BEGIN TASK INPUT

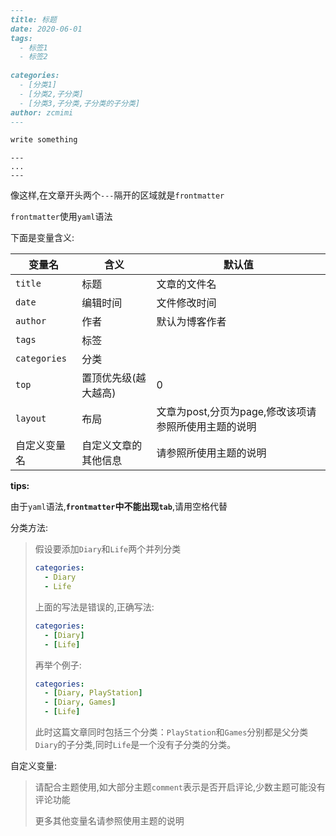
 ```markdown
---
title: 标题
date: 2020-06-01
tags:
  - 标签1
  - 标签2
  
categories:
  - [分类1]
  - [分类2,子分类]
  - [分类3,子分类,子分类的子分类]
author: zcmimi
---

write something

```

```
---
...
---
```
像这样,在文章开头两个`---`隔开的区域就是`frontmatter`

`frontmatter`使用`yaml`语法

下面是变量含义:

|变量名|含义|默认值|
|-|-|-|
|`title`|标题|文章的文件名|
|`date`|编辑时间|文件修改时间|
|`author`|作者|默认为博客作者|
|`tags`|标签||
|`categories`|分类||
|`top`|置顶优先级(越大越高)|0|
|`layout`|布局|文章为post,分页为page,修改该项请参照所使用主题的说明|
|自定义变量名|自定义文章的其他信息|请参照所使用主题的说明|

**tips:**

由于`yaml`语法,**`frontmatter`中不能出现`tab`**,请用空格代替

分类方法:

> 假设要添加`Diary`和`Life`两个并列分类
> 
> ```yaml
> categories:
>   - Diary
>   - Life
> ```
> 
> 上面的写法是错误的,正确写法:
> 
> ```yaml
> categories:
>   - [Diary]
>   - [Life]
> ```
> 
> 再举个例子:
> 
> ```yaml
> categories:
>   - [Diary, PlayStation]
>   - [Diary, Games]
>   - [Life]
> ```
> 
> 此时这篇文章同时包括三个分类：`PlayStation`和`Games`分别都是父分类`Diary`的子分类,同时`Life`是一个没有子分类的分类。

自定义变量:

> 请配合主题使用,如大部分主题`comment`表示是否开启评论,少数主题可能没有评论功能
> 
> 更多其他变量名请参照使用主题的说明
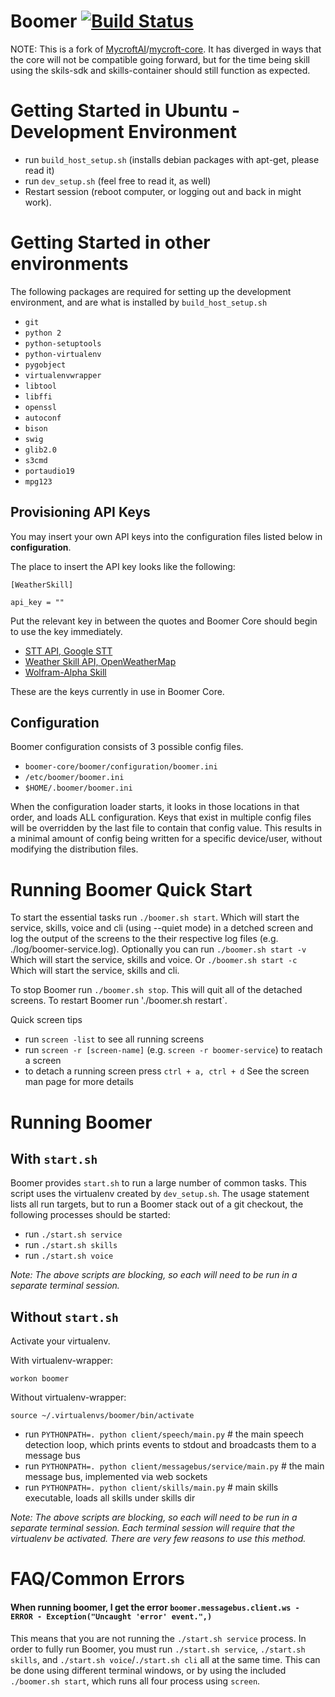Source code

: Boomer [![Build Status](https://travis-ci.org/clusterfudge/boomer.svg?branch=master)](https://travis-ci.org/clusterfudge/boomer)
==========

NOTE: This is a fork of [MycroftAI](https://github.com/MycroftAI)/[mycroft-core](https://github.com/MycroftAI/mycroft-core).
It has diverged in ways that the core will not be compatible going forward, but for the time being skill using the skils-sdk and skills-container should still function as expected.

# Getting Started in Ubuntu - Development Environment
- run `build_host_setup.sh` (installs debian packages with apt-get, please read it) 
- run `dev_setup.sh` (feel free to read it, as well)
- Restart session (reboot computer, or logging out and back in might work).

# Getting Started in other environments

The following packages are required for setting up the development environment,
 and are what is installed by `build_host_setup.sh`

 - `git`
 - `python 2`
 - `python-setuptools`
 - `python-virtualenv`
 - `pygobject`
 - `virtualenvwrapper`
 - `libtool`
 - `libffi`
 - `openssl`
 - `autoconf`
 - `bison`
 - `swig`
 - `glib2.0`
 - `s3cmd`
 - `portaudio19`
 - `mpg123`

## Provisioning API Keys
You may insert your own API keys into the configuration files listed below in <b>configuration</b>.

The place to insert the API key looks like the following:

`[WeatherSkill]`

`api_key = ""`

Put the relevant key in between the quotes and Boomer Core should begin to use the key immediately.

- [STT API, Google STT](http://www.chromium.org/developers/how-tos/api-keys)
- [Weather Skill API, OpenWeatherMap](http://openweathermap.org/api)
- [Wolfram-Alpha Skill](http://products.wolframalpha.com/api/)

These are the keys currently in use in Boomer Core.

## Configuration
Boomer configuration consists of 3 possible config files.
- `boomer-core/boomer/configuration/boomer.ini`
- `/etc/boomer/boomer.ini`
- `$HOME/.boomer/boomer.ini`

When the configuration loader starts, it looks in those locations in that order, and loads ALL configuration. Keys that exist in multiple config files will be overridden by the last file to contain that config value. This results in a minimal amount of config being written for a specific device/user, without modifying the distribution files.

# Running Boomer Quick Start
To start the essential tasks run `./boomer.sh start`. Which will start the service, skills, voice and cli (using --quiet mode) in a detched screen and log the output of the screens to the their respective log files (e.g. ./log/boomer-service.log).
Optionally you can run `./boomer.sh start -v` Which will start the service, skills and voice. Or `./boomer.sh start -c` Which will start the service, skills and cli.

To stop Boomer run `./boomer.sh stop`. This will quit all of the detached screens.
To restart Boomer run './boomer.sh restart`.

Quick screen tips
- run `screen -list` to see all running screens
- run `screen -r [screen-name]` (e.g. `screen -r boomer-service`) to reatach a screen
- to detach a running screen press `ctrl + a, ctrl + d`
See the screen man page for more details 

# Running Boomer
## With `start.sh`
Boomer provides `start.sh` to run a large number of common tasks. This script uses the virtualenv created by `dev_setup.sh`. The usage statement lists all run targets, but to run a Boomer stack out of a git checkout, the following processes should be started:

- run `./start.sh service`
- run `./start.sh skills`
- run `./start.sh voice`

*Note: The above scripts are blocking, so each will need to be run in a separate terminal session.*

## Without `start.sh`

Activate your virtualenv.

With virtualenv-wrapper:
```
workon boomer
```

Without virtualenv-wrapper:
```
source ~/.virtualenvs/boomer/bin/activate
```


- run `PYTHONPATH=. python client/speech/main.py` # the main speech detection loop, which prints events to stdout and broadcasts them to a message bus
- run `PYTHONPATH=. python client/messagebus/service/main.py` # the main message bus, implemented via web sockets
- run `PYTHONPATH=. python client/skills/main.py` # main skills executable, loads all skills under skills dir

*Note: The above scripts are blocking, so each will need to be run in a separate terminal session. Each terminal session will require that the virtualenv be activated. There are very few reasons to use this method.*

# FAQ/Common Errors

#### When running boomer, I get the error `boomer.messagebus.client.ws - ERROR - Exception("Uncaught 'error' event.",)`

This means that you are not running the `./start.sh service` process. In order to fully run Boomer, you must run `./start.sh service`, `./start.sh skills`, and `./start.sh voice`/`./start.sh cli` all at the same time. This can be done using different terminal windows, or by using the included `./boomer.sh start`, which runs all four process using `screen`.
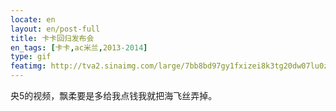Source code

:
 ```yaml
---
locate: en
layout: en/post-full
title: 卡卡回归发布会
en_tags: [卡卡,ac米兰,2013-2014]
type: gif
featimg: http://tva2.sinaimg.com/large/7bb8bd97gy1fxizei8k3tg20dw07lu0z.gif
---
```


央5的视频，飘柔要是多给我点钱我就把海飞丝弄掉。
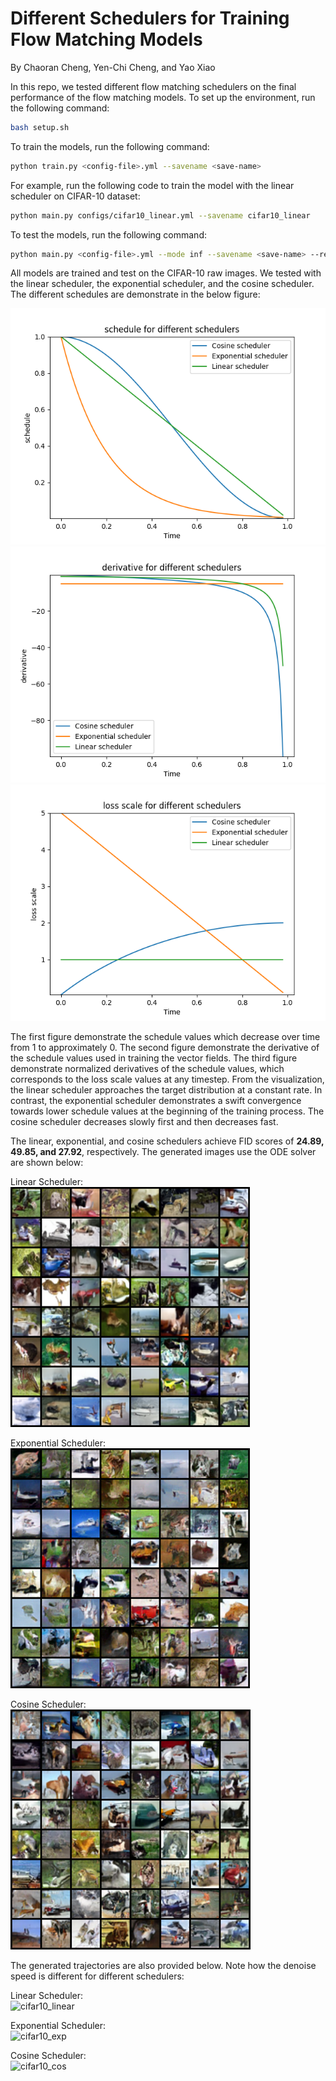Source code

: # Different Schedulers for Training Flow Matching Models

By Chaoran Cheng, Yen-Chi Cheng, and Yao Xiao

In this repo, we tested different flow matching schedulers on the final performance of the flow matching models.
To set up the environment, run the following command:

```bash
bash setup.sh
```

To train the models, run the following command:

```bash
python train.py <config-file>.yml --savename <save-name>
```

For example, run the following code to train the model with the linear scheduler on CIFAR-10 dataset:

```bash
python main.py configs/cifar10_linear.yml --savename cifar10_linear
```

To test the models, run the following command:

```bash
python main.py <config-file>.yml --mode inf --savename <save-name> --resume <model-path>
```


All models are trained and test on the CIFAR-10 raw images. We tested with the linear scheduler, the exponential scheduler, and the cosine scheduler. The different schedules are demonstrate in the below figure:

![schedulers](./assets/schedule.png)
![derivative](./assets/derivative.png)
![loss_scale](./assets/loss_scale.png)

The first figure demonstrate the schedule values which decrease over time from 1 to approximately 0. The second figure demonstrate the derivative of the schedule values used in training the vector fields. The third figure demonstrate normalized derivatives of the schedule values, which corresponds to the loss scale values at any timestep. From the visualization, the linear scheduler approaches the target distribution at
a constant rate. In contrast, the exponential scheduler demonstrates a swift convergence towards lower schedule values
at the beginning of the training process. The cosine scheduler decreases slowly first and then decreases fast.

The linear, exponential, and cosine schedulers achieve FID scores of **24.89, 49.85, and 27.92**, respectively. The generated images use the ODE solver are shown below:

Linear Scheduler:<br>
![cifar10_linear](./assets/linear_ode.png)

Exponential Scheduler:<br>
![cifar10_exp](./assets/exp_ode.png)

Cosine Scheduler:<br>
![cifar10_cos](./assets/cos_ode.png)

The generated trajectories are also provided below. Note how the denoise speed is different for different schedulers:

Linear Scheduler:<br>
![cifar10_linear](./assets/linear_traj.png)

Exponential Scheduler:<br>
![cifar10_exp](./assets/exp_traj.png)

Cosine Scheduler:<br>
![cifar10_cos](./assets/cos_traj.png)

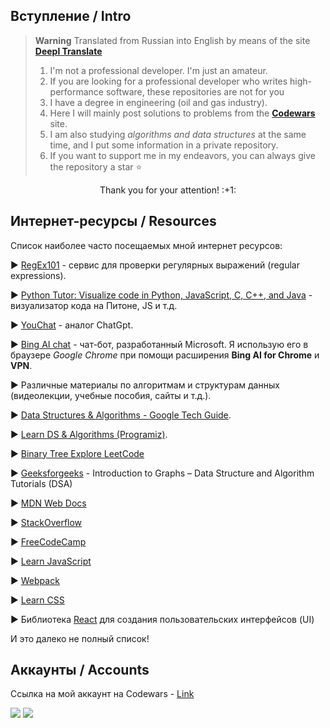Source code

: ## Вступление / Intro
> **Warning**
> Translated from Russian into English by means of the site [**Deepl Translate**](https://www.deepl.com/ru/translator)  
> 1. I'm not a professional developer. I'm just an amateur. 
> 1. If you are looking for a professional developer who writes high-performance software, these repositories are not for you   
> 1. I have a degree in engineering (oil and gas industry).
> 1. Here I will mainly post solutions to problems from the [**Codewars**](https://www.codewars.com/) site.
> 1. I am also studying *algorithms and data structures* at the same time, and I put some information in a private repository.
> 1. If you want to support me in my endeavors, you can always give the repository a star :star: 
> 
<p align="center">
Thank you for your attention! :+1:
</p>

## Интернет-ресурсы / Resources
Список наиболее часто посещаемых мной интернет ресурсов:

▶️  [RegEx101](https://regex101.com/) - сервис для проверки регулярных выражений (regular expressions).

▶️  [Python Tutor: Visualize code in Python, JavaScript, C, C++, and Java](https://pythontutor.com/visualize.html#mode=edit) - визуализатор кода на Питоне, JS и т.д.

▶️  [YouChat](https://you.com/search?q=who+are+you&tbm=youchat&cfr=chat) - аналог ChatGpt. 

▶️  [Bing AI chat](https://www.bing.com/search?q=Bing+AI&showconv=1&FORM=hpcodx) - чат-бот, разработанный Microsoft. Я использую его в браузере *Google Chrome* при помощи расширения **Bing AI for Chrome** и **VPN**. 

▶️  Различные материалы по алгоритмам и структурам данных (видеолекции, учебные пособия, сайты и т.д.).

▶️  [Data Structures & Algorithms - Google Tech Guide](https://techdevguide.withgoogle.com/paths/data-structures-and-algorithms/).

▶️ [Learn DS & Algorithms (Programiz)](https://www.programiz.com/dsa).

▶️ [Binary Tree Explore LeetCode](https://leetcode.com/explore/learn/card/data-structure-tree/)

▶️  [Geeksforgeeks](https://www.geeksforgeeks.org/introduction-to-graphs-data-structure-and-algorithm-tutorials/) - Introduction to Graphs – Data Structure and Algorithm Tutorials (DSA)

▶️  [MDN Web Docs](https://developer.mozilla.org/)

▶️  [StackOverflow](https://stackoverflow.com/)

▶️  [FreeCodeCamp](https://www.freecodecamp.org/)

▶️  [Learn JavaScript](https://javascript.info/)

▶️  [Webpack](https://webpack.js.org/) 

▶️  [Learn CSS](https://web.dev/learn/css/)

▶️  Библиотека [React](https://ru.reactjs.org/) для создания пользовательских интерфейсов (UI)

И это далеко не полный список!

<!-- ## Stats
![GitHub stats](https://github-readme-stats.vercel.app/api?username=InGodWeTrustt&hide=contribs,prs&show_icons=true&theme=yeblu&border_radius=25) -->

## Аккаунты / Accounts
Ссылка на мой аккаунт на Codewars - [Link](https://www.codewars.com/users/InGodWeTrustt)    

![](https://www.codewars.com/users/InGodWeTrustt/badges/large)
![](https://www.codewars.com/users/y4y4/badges/large)

<!--
КРАТКИЙ СПРАВОЧНИК по оформлению файлов markdown:
* - по сути представляют собой списки
#  Заголовок первого уровня #

Ниже представлен какой - то код на js, к примеру:
```js
const tmp = []
```

# Заголовок первого уровня
## Заголовок второго уровня
### Заголовок третьего уровня
###### Заголовок шестого уровня 
**текст**

Для создания таблицы:
| First Header  | Second Header |
| ------------- | ------------- |
| Content Cell  | Content Cell  |
| Content Cell  | Content Cell  |

Знак '>'  - для обозначения цитаты первого уровня, '>>' - второго уровня.
> **Note**
> This is a note

> **Warning**
> This is a warning

->
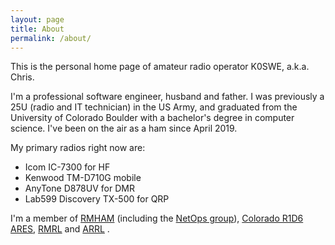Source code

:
 ```yaml
---
layout: page
title: About
permalink: /about/
---
```

This is the personal home page of amateur radio operator K0SWE, a.k.a. Chris.

I'm a professional software engineer, husband and father. I was previously a 25U (radio and IT
technician) in the US Army, and graduated from the University of Colorado Boulder with a bachelor's
degree in computer science. I've been on the air as a ham since April 2019.

My primary radios right now are:

* Icom IC-7300 for HF
* Kenwood TM-D710G mobile
* AnyTone D878UV for DMR
* Lab599 Discovery TX-500 for QRP

I'm a member of [RMHAM][rmham] (including the [NetOps group][netops]), [Colorado R1D6 ARES][r1d6],
[RMRL][rmrl] and [ARRL][arrl] .

[rmham]: https://www.rmham.org/
[netops]: https://www.rmham.org/amateur-microwave-network/
[r1d6]: https://www.coaresr1d6.org/
[rmrl]: https://rmrl.org/
[arrl]: http://arrl.org/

END TASK INPUT

* WHAT THIS TASK INVOLVES: Which of the lines above hold the string "into"? Copy each one.

* ANSWER BELOW:
You may insert your own API keys into the configuration files listed below in <b>configuration</b>.
> Translated from Russian into English by means of the site [**Deepl Translate**](https://www.deepl.com/ru/translator)  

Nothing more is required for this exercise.